Monsignor Rocco ucciso in seminario a Trieste, i nipoti: «Finalmente è stata fatta giustizia»

Dopo la sentenza della Cassazione la famiglia valuta la causa civile. Don Piccoli resta ricoverato: incognita sul trasferimento in carcere

Maria Elena Pattaro
Monsignor Giuseppe Rocco
Monsignor Giuseppe Rocco

 

«Giustizia è fatta. A undici anni dall’omicidio nostro zio può finalmente riposare in pace». I nipoti di monsignor Giuseppe Rocco commentano con sollievo il verdetto emesso martedì dalla Cassazione nei confronti di don Paolo Piccoli, condannato in via definitiva a 21 anni e 6 mesi di carcere per aver soffocato e strangolato il confratello 92enne nella Casa del clero, nel complesso dell’ex seminario di via Besenghi. Stavolta la sentenza è inappellabile, ma i tempi della sua effettiva esecuzione sono un’incognita.

Monsignor Rocco assassinato a Trieste: condanna definitiva per don Piccoli: in carcere dopo l’ospedale
Don Piccoli

Omicida in ospedale

Don Piccoli, infatti, è ancora ricoverato all’ospedale Gemelli di Roma, dove si è sottoposto la settimana scorsa a un intervento chirurgico e dove ha appreso della condanna. «Non sappiamo quando verrà dimesso – dice l’avvocato Vincenzo Calderoni, che lo ha assistito in codifesa con Renato Borzone –. Ci sarà da valutare se le sue condizioni di salute sono compatibili con la detenzione carceraria, ma sarà un passaggio successivo».

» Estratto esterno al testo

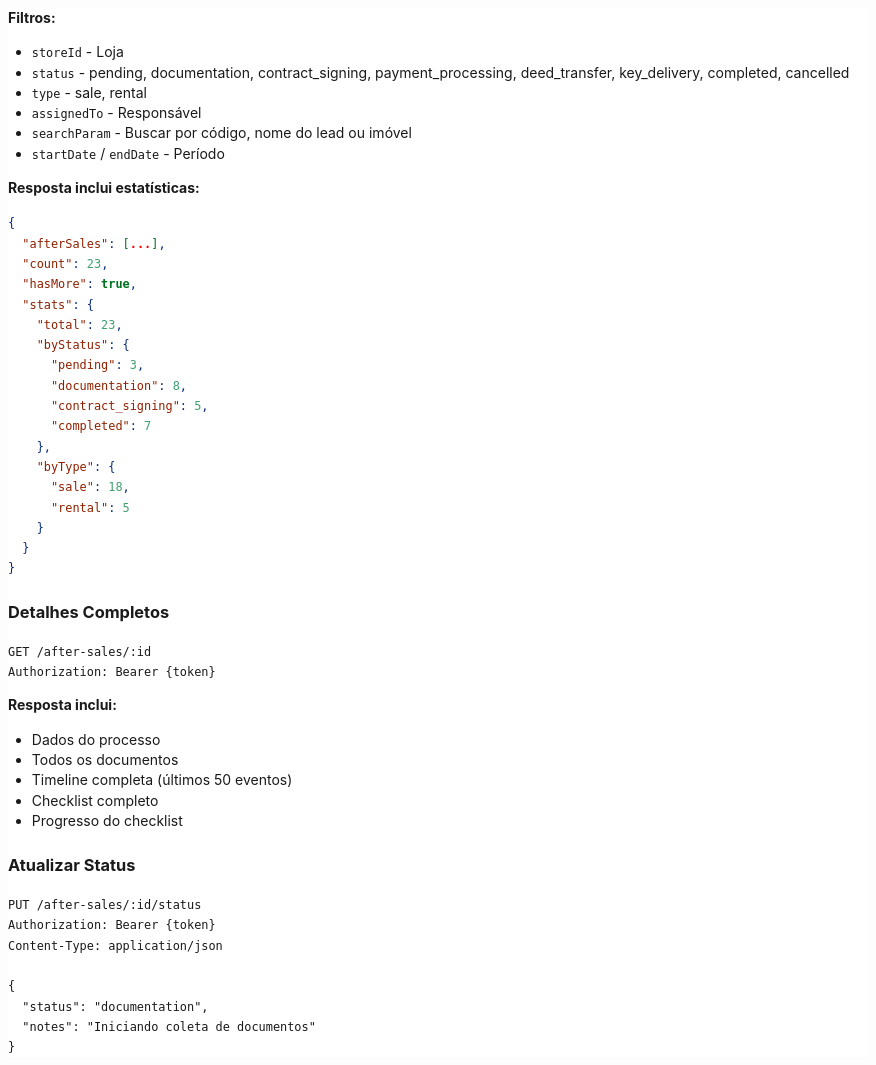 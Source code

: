 **Filtros:**
- `storeId` - Loja
- `status` - pending, documentation, contract_signing, payment_processing, deed_transfer, key_delivery, completed, cancelled
- `type` - sale, rental
- `assignedTo` - Responsável
- `searchParam` - Buscar por código, nome do lead ou imóvel
- `startDate` / `endDate` - Período

**Resposta inclui estatísticas:**
```json
{
  "afterSales": [...],
  "count": 23,
  "hasMore": true,
  "stats": {
    "total": 23,
    "byStatus": {
      "pending": 3,
      "documentation": 8,
      "contract_signing": 5,
      "completed": 7
    },
    "byType": {
      "sale": 18,
      "rental": 5
    }
  }
}
```

### Detalhes Completos
```http
GET /after-sales/:id
Authorization: Bearer {token}
```

**Resposta inclui:**
- Dados do processo
- Todos os documentos
- Timeline completa (últimos 50 eventos)
- Checklist completo
- Progresso do checklist

### Atualizar Status
```http
PUT /after-sales/:id/status
Authorization: Bearer {token}
Content-Type: application/json

{
  "status": "documentation",
  "notes": "Iniciando coleta de documentos"
}
```
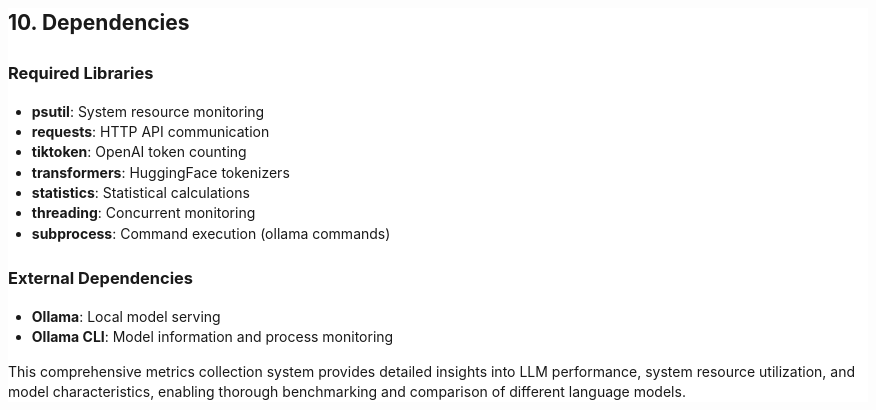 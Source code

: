 ## 10. Dependencies

### Required Libraries

- **psutil**: System resource monitoring
- **requests**: HTTP API communication
- **tiktoken**: OpenAI token counting
- **transformers**: HuggingFace tokenizers
- **statistics**: Statistical calculations
- **threading**: Concurrent monitoring
- **subprocess**: Command execution (ollama commands)

### External Dependencies

- **Ollama**: Local model serving
- **Ollama CLI**: Model information and process monitoring

This comprehensive metrics collection system provides detailed insights into LLM performance, system resource utilization, and model characteristics, enabling thorough benchmarking and comparison of different language models.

Sembrava morte naturale, fu omicidio

Il sacerdote condannato ha accettato il verdetto, pur continuando a professarsi innocente. «Se in Cielo hanno voluto così, lo accetto», ha riferito il 59enne al suo difensore, che gli ha fatto visita in ospedale nei giorni scorsi. Don Piccoli, intanto, cerca conforto nella fede per affrontare il destino che lo aspetta. Anche sul piano ecclesiastico. «Ad oggi la Chiesa non ha preso provvedimenti ufficiali nei suoi confronti», afferma il legale.

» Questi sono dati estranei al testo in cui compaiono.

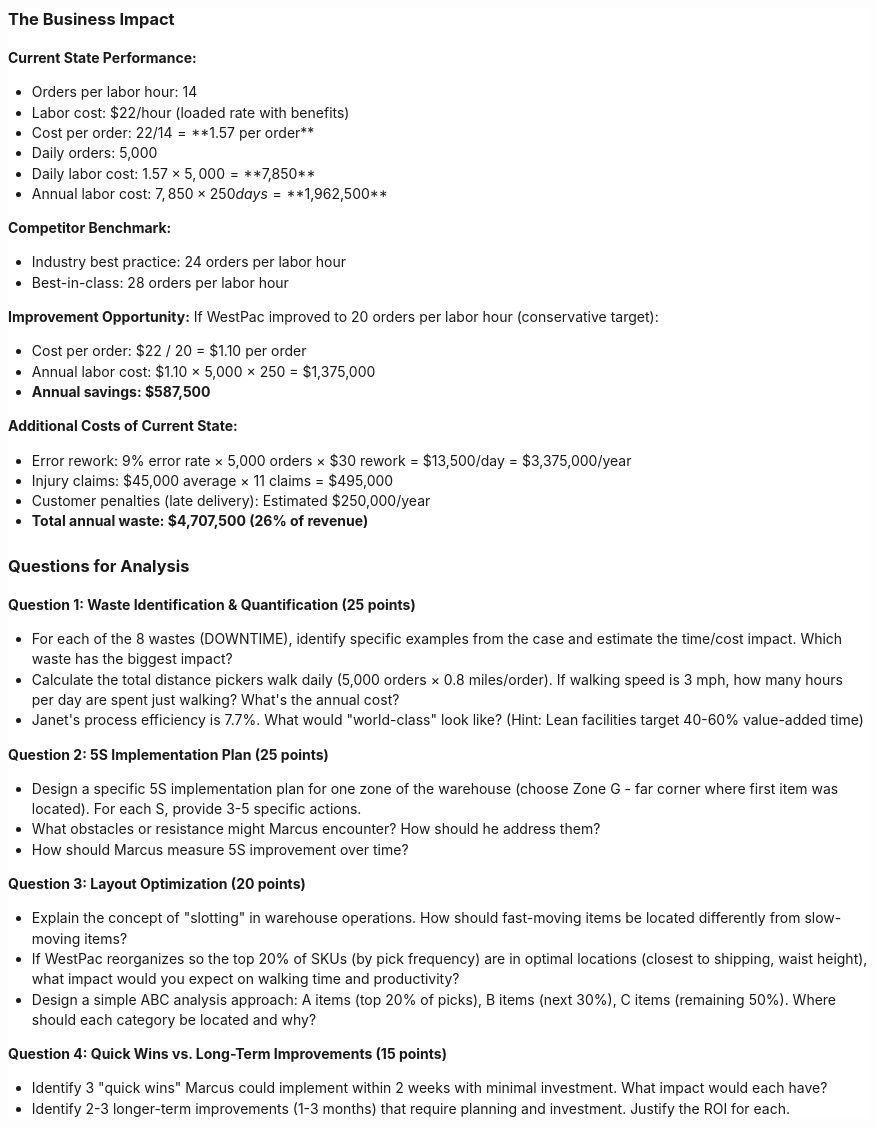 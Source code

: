 ### The Business Impact

**Current State Performance:**
- Orders per labor hour: 14
- Labor cost: $22/hour (loaded rate with benefits)
- Cost per order: $22 / 14 = **$1.57 per order**
- Daily orders: 5,000
- Daily labor cost: $1.57 × 5,000 = **$7,850**
- Annual labor cost: $7,850 × 250 days = **$1,962,500**

**Competitor Benchmark:**
- Industry best practice: 24 orders per labor hour
- Best-in-class: 28 orders per labor hour

**Improvement Opportunity:**
If WestPac improved to 20 orders per labor hour (conservative target):
- Cost per order: $22 / 20 = $1.10 per order
- Annual labor cost: $1.10 × 5,000 × 250 = $1,375,000
- **Annual savings: $587,500**

**Additional Costs of Current State:**
- Error rework: 9% error rate × 5,000 orders × $30 rework = $13,500/day = $3,375,000/year
- Injury claims: $45,000 average × 11 claims = $495,000
- Customer penalties (late delivery): Estimated $250,000/year
- **Total annual waste: $4,707,500 (26% of revenue)**

### Questions for Analysis

**Question 1: Waste Identification & Quantification (25 points)**
- For each of the 8 wastes (DOWNTIME), identify specific examples from the case and estimate the time/cost impact. Which waste has the biggest impact?
- Calculate the total distance pickers walk daily (5,000 orders × 0.8 miles/order). If walking speed is 3 mph, how many hours per day are spent just walking? What's the annual cost?
- Janet's process efficiency is 7.7%. What would "world-class" look like? (Hint: Lean facilities target 40-60% value-added time)

**Question 2: 5S Implementation Plan (25 points)**
- Design a specific 5S implementation plan for one zone of the warehouse (choose Zone G - far corner where first item was located). For each S, provide 3-5 specific actions.
- What obstacles or resistance might Marcus encounter? How should he address them?
- How should Marcus measure 5S improvement over time?

**Question 3: Layout Optimization (20 points)**
- Explain the concept of "slotting" in warehouse operations. How should fast-moving items be located differently from slow-moving items?
- If WestPac reorganizes so the top 20% of SKUs (by pick frequency) are in optimal locations (closest to shipping, waist height), what impact would you expect on walking time and productivity?
- Design a simple ABC analysis approach: A items (top 20% of picks), B items (next 30%), C items (remaining 50%). Where should each category be located and why?

**Question 4: Quick Wins vs. Long-Term Improvements (15 points)**
- Identify 3 "quick wins" Marcus could implement within 2 weeks with minimal investment. What impact would each have?
- Identify 2-3 longer-term improvements (1-3 months) that require planning and investment. Justify the ROI for each.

In attesa che anche la giustizia canonica faccia il proprio corso, don Piccoli – oltre a espiare la pena – dovrà risarcire i tre nipoti della vittima che si sono costituiti parte civile nel lungo e tortuoso processo penale. La Corte di Cassazione ha confermato il pagamento di una provvisionale di 120 mila euro (40 mila per ciascun parente), cui vanno aggiunte le spese legali.

I nipoti stanno valutando se avviare una causa civile per definire in quella sede l’ammontare del risarcimento. Ma la priorità assoluta è aver ottenuto giustizia.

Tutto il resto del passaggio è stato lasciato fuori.